Segundo os pesquisadores responsáveis pelo estudo, a queda na expectativa de vida esteve relacionada à condução da pandemia pelo governo federal à época, durante a gestão do ex-presidente Jair Bolsonaro. O documento aponta que medidas científicas de prevenção foram enfraquecidas, com rejeição ao distanciamento social, disseminação de desinformação, incentivo ao uso de medicamentos sem eficácia comprovada e demora na compra de vacinas.

Embora a redução da expectativa de vida tenha sido registrada em todo o país, os impactos variaram entre os estados. As maiores quedas ocorreram na Região Norte: Rondônia perdeu 6,01 anos de expectativa de vida, Amazonas 5,84 anos e Roraima 5,67 anos.

Já os menores recuos foram observados no Nordeste. Maranhão registrou queda de 1,86 ano, seguido por Alagoas, com 2,01 anos, e Rio Grande do Norte, com 2,11 anos.

De acordo com o estudo, parte dessa diferença pode estar relacionada às medidas adotadas pelos governos estaduais nordestinos durante a pandemia. Na ausência de coordenação nacional, os estados da região criaram um consórcio com apoio de um comitê científico independente para implementar estratégias de enfrentamento à covid-19.

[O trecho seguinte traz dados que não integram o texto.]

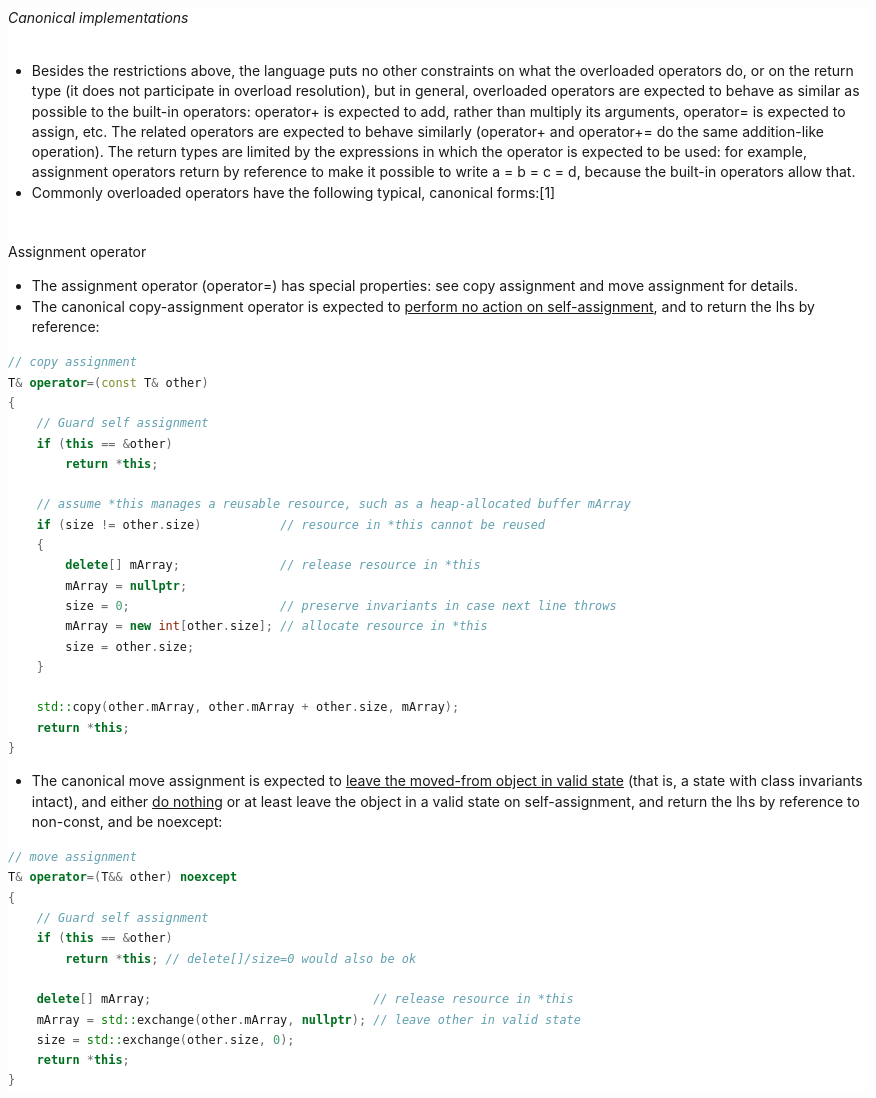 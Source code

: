 ###### Canonical implementations

* Besides the restrictions above, the language puts no other constraints on what the overloaded operators do, or on the return type (it does not participate in overload resolution), but in general, overloaded operators are expected to behave as similar as possible to the built-in operators: operator+ is expected to add, rather than multiply its arguments, operator= is expected to assign, etc. The related operators are expected to behave similarly (operator+ and operator+= do the same addition-like operation). The return types are limited by the expressions in which the operator is expected to be used: for example, assignment operators return by reference to make it possible to write a = b = c = d, because the built-in operators allow that.
* Commonly overloaded operators have the following typical, canonical forms:[1]

# 
Assignment operator

* The assignment operator (operator=) has special properties: see copy assignment and move assignment for details.
* The canonical copy-assignment operator is expected to [perform no action on self-assignment](https://github.com/isocpp/CppCoreGuidelines/blob/master/CppCoreGuidelines.md#c62-make-copy-assignment-safe-for-self-assignment), and to return the lhs by reference:
```c++
// copy assignment
T& operator=(const T& other)
{
    // Guard self assignment
    if (this == &other)
        return *this;

    // assume *this manages a reusable resource, such as a heap-allocated buffer mArray
    if (size != other.size)           // resource in *this cannot be reused
    {
        delete[] mArray;              // release resource in *this
        mArray = nullptr;
        size = 0;                     // preserve invariants in case next line throws
        mArray = new int[other.size]; // allocate resource in *this
        size = other.size;
    } 

    std::copy(other.mArray, other.mArray + other.size, mArray);
    return *this;
}
```
* The canonical move assignment is expected to [leave the moved-from object in valid state](https://github.com/isocpp/CppCoreGuidelines/blob/master/CppCoreGuidelines.md#c64-a-move-operation-should-move-and-leave-its-source-in-a-valid-state) (that is, a state with class invariants intact), and either [do nothing](https://github.com/isocpp/CppCoreGuidelines/blob/master/CppCoreGuidelines.md#c65-make-move-assignment-safe-for-self-assignment) or at least leave the object in a valid state on self-assignment, and return the lhs by reference to non-const, and be noexcept:
```c++
// move assignment
T& operator=(T&& other) noexcept
{
    // Guard self assignment
    if (this == &other)
        return *this; // delete[]/size=0 would also be ok

    delete[] mArray;                               // release resource in *this
    mArray = std::exchange(other.mArray, nullptr); // leave other in valid state
    size = std::exchange(other.size, 0);
    return *this;
}
```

Entre as medidas citadas estão distanciamento social, fechamento temporário de escolas e comércios, uso obrigatório de máscaras, políticas de proteção aos trabalhadores e monitoramento de dados em tempo real.

Os pesquisadores afirmam ainda que os impactos da pandemia sobre a mortalidade e a expectativa de vida poderiam ter sido menores caso medidas semelhantes tivessem sido adotadas em nível nacional. O estudo destaca que o desempenho brasileiro ficou atrás de outros países do Mercosul, como Argentina e Uruguai, além de integrantes do Brics, como China e Índia.

O documento também aponta que, apesar do histórico brasileiro de sucesso em campanhas de vacinação, houve atraso no processo de imunização contra a covid-19 devido à falta de organização e à demora na aquisição de vacinas.

Apesar das perdas registradas durante a pandemia, o estudo mostra que o Brasil acumulou avanços importantes na saúde pública nas últimas décadas. Entre 1990 e 2023, a expectativa de vida aumentou 7,18 anos, enquanto a mortalidade padronizada por idade caiu 34,5%.

O índice que mede anos saudáveis perdidos por morte ou doença também apresentou redução de 29,5% no período.

Os pesquisadores atribuem essa melhora a fatores como avanços no saneamento básico, crescimento econômico, ampliação da vacinação e fortalecimento do Sistema Único de Saúde (SUS), além da criação do Programa Saúde da Família.

Nas últimas décadas, houve queda nas taxas de mortalidade da maior parte das principais doenças do país. As exceções foram doença de Alzheimer e outras demências, que tiveram aumento de 1%, e doença renal crônica, com crescimento de 9,6% entre 1990 e 2023.

Em 2023, a principal causa de morte no Brasil foi a doença isquêmica do coração, seguida pelo AVC e pelas infecções respiratórias inferiores. Já a principal causa de mortes prematuras foi a violência interpessoal. O estudo estima que o país perdeu 1.351 anos de vida a cada 100 mil habitantes em razão desse tipo de ocorrência.